I was being slow on the uptake because I had forgotten, or never knew, that Newnham is still single-sex.
They're only exempt from sex-discrimination law in this case because there's a pre-1990 instrument (the 1917 College Charter) requiring them to appoint women as fellows. Their announcement refers to Article 3 (attached) which is about promoting women's education generally, but the College Statutes presumably contain more by way of detail.
Schedule 22 para 3 is about employment. I don't know why single-sex colleges are allowed under the Act, but they clearly are. AI thinks it's a Schedule 3 matter, and might very well be right, but there could (also) be a relevant 'enactment' under Schedule 22 para 1 for all I know (the Act contains its own provisions for single-sex schools).
Whatever. If the college is to get out from under its sex equality obligations under the Act, it has to obey its Charter and any relevant laws and - if it's relying on Schedule 3 - admit only biological females as undergraduates.

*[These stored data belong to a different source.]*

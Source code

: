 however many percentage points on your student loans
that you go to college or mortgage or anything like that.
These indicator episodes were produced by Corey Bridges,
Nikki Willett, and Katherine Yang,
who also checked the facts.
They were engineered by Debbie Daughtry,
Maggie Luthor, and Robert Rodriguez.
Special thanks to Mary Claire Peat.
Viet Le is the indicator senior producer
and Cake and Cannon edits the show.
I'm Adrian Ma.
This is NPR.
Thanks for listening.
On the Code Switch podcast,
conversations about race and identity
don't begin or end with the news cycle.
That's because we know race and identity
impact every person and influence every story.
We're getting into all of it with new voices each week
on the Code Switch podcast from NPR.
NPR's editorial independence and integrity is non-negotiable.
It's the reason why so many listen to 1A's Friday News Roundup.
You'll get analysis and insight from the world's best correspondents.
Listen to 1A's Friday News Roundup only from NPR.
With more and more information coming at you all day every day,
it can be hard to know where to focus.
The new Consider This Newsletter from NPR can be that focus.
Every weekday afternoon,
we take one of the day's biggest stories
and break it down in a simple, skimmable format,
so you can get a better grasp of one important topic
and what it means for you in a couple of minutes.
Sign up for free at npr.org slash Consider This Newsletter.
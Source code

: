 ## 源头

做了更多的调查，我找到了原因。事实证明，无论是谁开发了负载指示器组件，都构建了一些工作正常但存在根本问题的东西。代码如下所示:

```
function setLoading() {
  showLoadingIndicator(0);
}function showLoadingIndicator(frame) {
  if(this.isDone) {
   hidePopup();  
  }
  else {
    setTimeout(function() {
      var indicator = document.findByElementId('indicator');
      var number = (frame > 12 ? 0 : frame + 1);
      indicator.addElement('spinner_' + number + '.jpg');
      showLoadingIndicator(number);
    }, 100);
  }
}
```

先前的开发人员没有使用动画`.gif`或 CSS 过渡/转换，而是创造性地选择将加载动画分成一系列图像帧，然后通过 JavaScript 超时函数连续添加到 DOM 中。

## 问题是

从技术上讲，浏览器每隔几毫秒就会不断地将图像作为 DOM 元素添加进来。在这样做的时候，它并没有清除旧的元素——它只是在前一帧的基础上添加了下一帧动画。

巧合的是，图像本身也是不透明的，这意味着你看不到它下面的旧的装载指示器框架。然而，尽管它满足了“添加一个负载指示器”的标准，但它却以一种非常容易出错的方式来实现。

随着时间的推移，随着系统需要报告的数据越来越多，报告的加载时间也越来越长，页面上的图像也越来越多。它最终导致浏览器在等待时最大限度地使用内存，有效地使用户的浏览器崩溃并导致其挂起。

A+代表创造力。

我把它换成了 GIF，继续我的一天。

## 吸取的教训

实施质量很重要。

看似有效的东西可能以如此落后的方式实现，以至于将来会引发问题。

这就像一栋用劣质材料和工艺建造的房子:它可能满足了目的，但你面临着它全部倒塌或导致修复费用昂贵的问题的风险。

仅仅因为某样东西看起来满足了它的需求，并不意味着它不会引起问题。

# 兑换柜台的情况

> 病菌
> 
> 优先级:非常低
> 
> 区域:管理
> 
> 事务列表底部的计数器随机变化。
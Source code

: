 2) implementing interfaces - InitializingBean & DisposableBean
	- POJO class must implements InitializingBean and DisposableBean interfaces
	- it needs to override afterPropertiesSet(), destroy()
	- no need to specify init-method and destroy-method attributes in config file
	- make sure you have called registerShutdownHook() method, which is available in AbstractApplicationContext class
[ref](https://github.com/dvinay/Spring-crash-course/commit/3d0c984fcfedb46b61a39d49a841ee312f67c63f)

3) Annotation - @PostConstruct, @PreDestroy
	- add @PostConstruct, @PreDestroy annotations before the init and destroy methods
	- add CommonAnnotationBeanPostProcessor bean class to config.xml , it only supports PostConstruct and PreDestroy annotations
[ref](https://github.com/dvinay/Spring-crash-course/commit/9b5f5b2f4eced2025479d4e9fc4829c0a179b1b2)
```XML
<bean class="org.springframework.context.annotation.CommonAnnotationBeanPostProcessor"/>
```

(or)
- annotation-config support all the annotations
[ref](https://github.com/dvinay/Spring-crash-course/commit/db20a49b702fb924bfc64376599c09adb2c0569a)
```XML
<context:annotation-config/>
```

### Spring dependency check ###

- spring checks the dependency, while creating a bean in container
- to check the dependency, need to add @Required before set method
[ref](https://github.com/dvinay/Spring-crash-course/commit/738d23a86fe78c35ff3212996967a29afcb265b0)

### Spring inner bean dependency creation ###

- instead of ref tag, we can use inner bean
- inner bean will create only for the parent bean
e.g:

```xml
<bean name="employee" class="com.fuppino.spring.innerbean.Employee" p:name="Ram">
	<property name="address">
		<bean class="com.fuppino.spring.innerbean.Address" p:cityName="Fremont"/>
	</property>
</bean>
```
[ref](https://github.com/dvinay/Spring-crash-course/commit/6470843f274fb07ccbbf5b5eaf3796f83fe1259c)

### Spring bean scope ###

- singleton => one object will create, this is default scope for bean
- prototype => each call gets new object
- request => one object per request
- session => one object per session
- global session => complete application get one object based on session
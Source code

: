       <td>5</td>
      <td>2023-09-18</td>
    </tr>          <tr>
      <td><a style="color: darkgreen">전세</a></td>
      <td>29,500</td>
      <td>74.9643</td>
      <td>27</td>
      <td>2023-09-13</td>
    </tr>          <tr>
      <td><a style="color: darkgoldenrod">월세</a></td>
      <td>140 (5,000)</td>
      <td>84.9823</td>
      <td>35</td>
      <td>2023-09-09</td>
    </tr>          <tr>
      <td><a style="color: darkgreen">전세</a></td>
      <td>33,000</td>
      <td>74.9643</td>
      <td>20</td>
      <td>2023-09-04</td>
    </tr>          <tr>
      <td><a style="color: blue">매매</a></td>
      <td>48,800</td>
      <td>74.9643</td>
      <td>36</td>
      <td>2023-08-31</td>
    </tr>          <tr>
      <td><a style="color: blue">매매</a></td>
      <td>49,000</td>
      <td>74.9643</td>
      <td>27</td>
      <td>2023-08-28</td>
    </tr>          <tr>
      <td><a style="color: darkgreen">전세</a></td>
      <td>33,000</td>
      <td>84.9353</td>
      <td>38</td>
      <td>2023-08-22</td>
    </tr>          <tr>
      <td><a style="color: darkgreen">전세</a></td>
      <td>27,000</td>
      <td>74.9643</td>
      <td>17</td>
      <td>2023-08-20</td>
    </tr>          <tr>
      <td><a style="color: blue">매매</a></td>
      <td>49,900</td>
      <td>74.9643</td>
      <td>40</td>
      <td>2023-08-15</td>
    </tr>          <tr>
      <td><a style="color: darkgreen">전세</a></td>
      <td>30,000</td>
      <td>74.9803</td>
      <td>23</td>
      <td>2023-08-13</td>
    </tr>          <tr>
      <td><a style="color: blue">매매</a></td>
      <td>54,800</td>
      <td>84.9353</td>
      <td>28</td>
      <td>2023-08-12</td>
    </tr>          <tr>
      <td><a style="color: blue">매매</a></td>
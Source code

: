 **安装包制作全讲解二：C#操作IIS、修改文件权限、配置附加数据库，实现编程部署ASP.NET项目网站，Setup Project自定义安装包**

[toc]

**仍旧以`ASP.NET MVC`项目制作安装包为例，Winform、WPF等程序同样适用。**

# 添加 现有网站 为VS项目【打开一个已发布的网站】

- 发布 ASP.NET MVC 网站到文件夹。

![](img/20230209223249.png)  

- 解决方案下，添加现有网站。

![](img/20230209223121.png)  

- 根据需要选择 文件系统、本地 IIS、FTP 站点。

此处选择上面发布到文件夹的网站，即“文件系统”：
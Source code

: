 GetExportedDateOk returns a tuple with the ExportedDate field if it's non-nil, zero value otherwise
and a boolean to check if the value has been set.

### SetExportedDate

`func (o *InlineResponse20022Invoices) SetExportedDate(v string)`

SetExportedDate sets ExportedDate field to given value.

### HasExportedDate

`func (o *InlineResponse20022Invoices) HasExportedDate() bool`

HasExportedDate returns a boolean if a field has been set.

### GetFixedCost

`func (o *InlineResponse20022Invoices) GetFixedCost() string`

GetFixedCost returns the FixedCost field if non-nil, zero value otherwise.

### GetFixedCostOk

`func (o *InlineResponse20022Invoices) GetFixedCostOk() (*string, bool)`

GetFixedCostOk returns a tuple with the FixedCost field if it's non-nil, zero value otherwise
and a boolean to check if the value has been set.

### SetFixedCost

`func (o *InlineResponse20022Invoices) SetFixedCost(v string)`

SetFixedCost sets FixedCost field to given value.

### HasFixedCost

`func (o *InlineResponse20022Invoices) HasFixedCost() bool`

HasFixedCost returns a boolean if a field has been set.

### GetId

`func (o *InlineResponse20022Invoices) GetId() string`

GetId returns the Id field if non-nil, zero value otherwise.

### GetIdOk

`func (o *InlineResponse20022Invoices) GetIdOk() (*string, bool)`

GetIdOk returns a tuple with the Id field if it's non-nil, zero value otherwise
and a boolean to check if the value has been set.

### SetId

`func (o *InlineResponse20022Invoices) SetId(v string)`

Why am I banging on about this? Because it's just one example of the way in which civil society (insofar as it embodies different or separate treatment of the two sexes) is held together by a Heath-Robinson arrangement of laws, instruments, and custom. This plays into TRA's hands by making the application of the SC ruling beyond a tight reading of EA2010 itself tricky, if institutions can't be persuaded to do the right thing. And it seems quite a few of them can't.